* What you should do: Would you please write out only the lines running from the top of the listing through the one holding "Will be the landing page when you ask about me, I", exactly, with both ends kept and pictures left out?

* Available data:
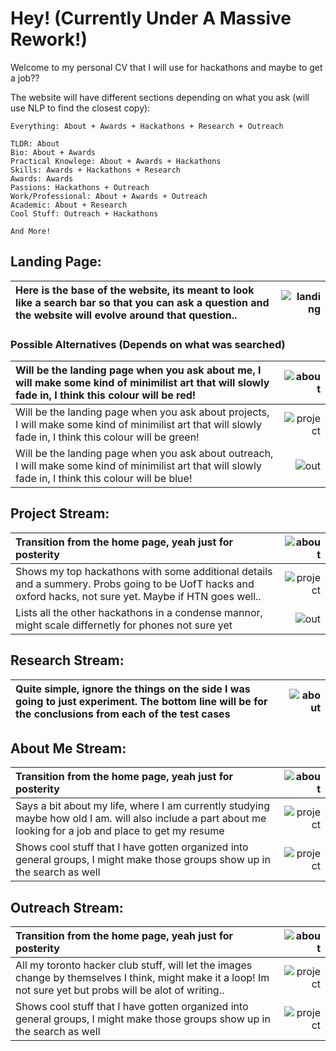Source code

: # Hey! (Currently Under A Massive Rework!)
Welcome to my personal CV that I will use for hackathons and maybe to get a job??

The website will have different sections depending on what you ask (will use NLP to find the closest copy):
```
Everything: About + Awards + Hackathons + Research + Outreach

TLDR: About
Bio: About + Awards
Practical Knowlege: About + Awards + Hackathons
Skills: Awards + Hackathons + Research
Awards: Awards
Passions: Hackathons + Outreach
Work/Professional: About + Awards + Outreach
Academic: About + Research
Cool Stuff: Outreach + Hackathons

And More!
```

## Landing Page:

Here is the base of the website, its meant to look like a search bar so that you can ask a question and the website will evolve around that question.. | ![landing](https://github.com/rbrtknwls/rbrtknwls.github.io/blob/master/planning/Home%20Page.png)
| :--- | ---: 

### Possible Alternatives (Depends on what was searched)

Will be the landing page when you ask about me, I will make some kind of minimilist art that will slowly fade in, I think this colour will be red! | ![about](https://github.com/rbrtknwls/rbrtknwls.github.io/blob/master/planning/About%20Me.png)
| :--- | ---: 
Will be the landing page when you ask about projects, I will make some kind of minimilist art that will slowly fade in, I think this colour will be green! | ![project](https://github.com/rbrtknwls/rbrtknwls.github.io/blob/master/planning/Projects.png)
Will be the landing page when you ask about outreach, I will make some kind of minimilist art that will slowly fade in, I think this colour will be blue! | ![out](https://github.com/rbrtknwls/rbrtknwls.github.io/blob/master/planning/Outreach%20.png)

## Project Stream:

Transition from the home page, yeah just for posterity | ![about](https://github.com/rbrtknwls/rbrtknwls.github.io/blob/master/planning/Projects%20(Home-_Feature).png)
| :--- | ---: 
Shows my top hackathons with some additional details and a summery. Probs going to be UofT hacks and oxford hacks, not sure yet. Maybe if HTN goes well..| ![project](https://github.com/rbrtknwls/rbrtknwls.github.io/blob/master/planning/Projects%20(Feature%20Hackathons)%20(1).png)
Lists all the other hackathons in a condense mannor, might scale differnetly for phones not sure yet | ![out](https://github.com/rbrtknwls/rbrtknwls.github.io/blob/master/planning/Projects%20(Hackathons).png)

## Research Stream:
Quite simple, ignore the things on the side I was going to just experiment. The bottom line will be for the conclusions from each of the test cases | ![about](https://github.com/rbrtknwls/rbrtknwls.github.io/blob/master/planning/Projects%20(Research)%20.png)
| :--- | ---: 

## About Me Stream:

Transition from the home page, yeah just for posterity | ![about](https://github.com/rbrtknwls/rbrtknwls.github.io/blob/master/planning/About%20Me%20(Home-_Bio).png)
| :--- | ---: 
Says a bit about my life, where I am currently studying maybe how old I am. will also include a part about me looking for a job and place to get my resume| ![project](https://github.com/rbrtknwls/rbrtknwls.github.io/blob/master/planning/About%20Me%20(Bio).png)
Shows cool stuff that I have gotten organized into general groups, I might make those groups show up in the search as well| ![project](https://github.com/rbrtknwls/rbrtknwls.github.io/blob/master/planning/About%20Me%20(Skills%20_%20Awards).png)

## Outreach Stream:

Transition from the home page, yeah just for posterity | ![about](https://github.com/rbrtknwls/rbrtknwls.github.io/blob/master/planning/Outreach%20(Home-_Organization)%20.png)
| :--- | ---: 
All my toronto hacker club stuff, will let the images change by themselves I think, might make it a loop! Im not sure yet but probs will be alot of writing..| ![project](https://github.com/rbrtknwls/rbrtknwls.github.io/blob/master/planning/About%20Me%20(Bio).png)
Shows cool stuff that I have gotten organized into general groups, I might make those groups show up in the search as well| ![project](https://github.com/rbrtknwls/rbrtknwls.github.io/blob/master/planning/About%20Me%20(Skills%20_%20Awards).png)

* Task output:
Source code

: # Hey! (Currently Under A Massive Rework!)
Welcome to my personal CV that I will use for hackathons and maybe to get a job??

The website will have different sections depending on what you ask (will use NLP to find the closest copy):
```
Everything: About + Awards + Hackathons + Research + Outreach

TLDR: About
Bio: About + Awards
Practical Knowlege: About + Awards + Hackathons
Skills: Awards + Hackathons + Research
Awards: Awards
Passions: Hackathons + Outreach
Work/Professional: About + Awards + Outreach
Academic: About + Research
Cool Stuff: Outreach + Hackathons

And More!
```

## Landing Page:

Here is the base of the website, its meant to look like a search bar so that you can ask a question and the website will evolve around that question.. | ![landing](https://github.com/rbrtknwls/rbrtknwls.github.io/blob/master/planning/Home%20Page.png)
| :--- | ---: 

### Possible Alternatives (Depends on what was searched)

Will be the landing page when you ask about me, I will make some kind of minimilist art that will slowly fade in, I think this colour will be red! | ![about](https://github.com/rbrtknwls/rbrtknwls.github.io/blob/master/planning/About%20Me.png)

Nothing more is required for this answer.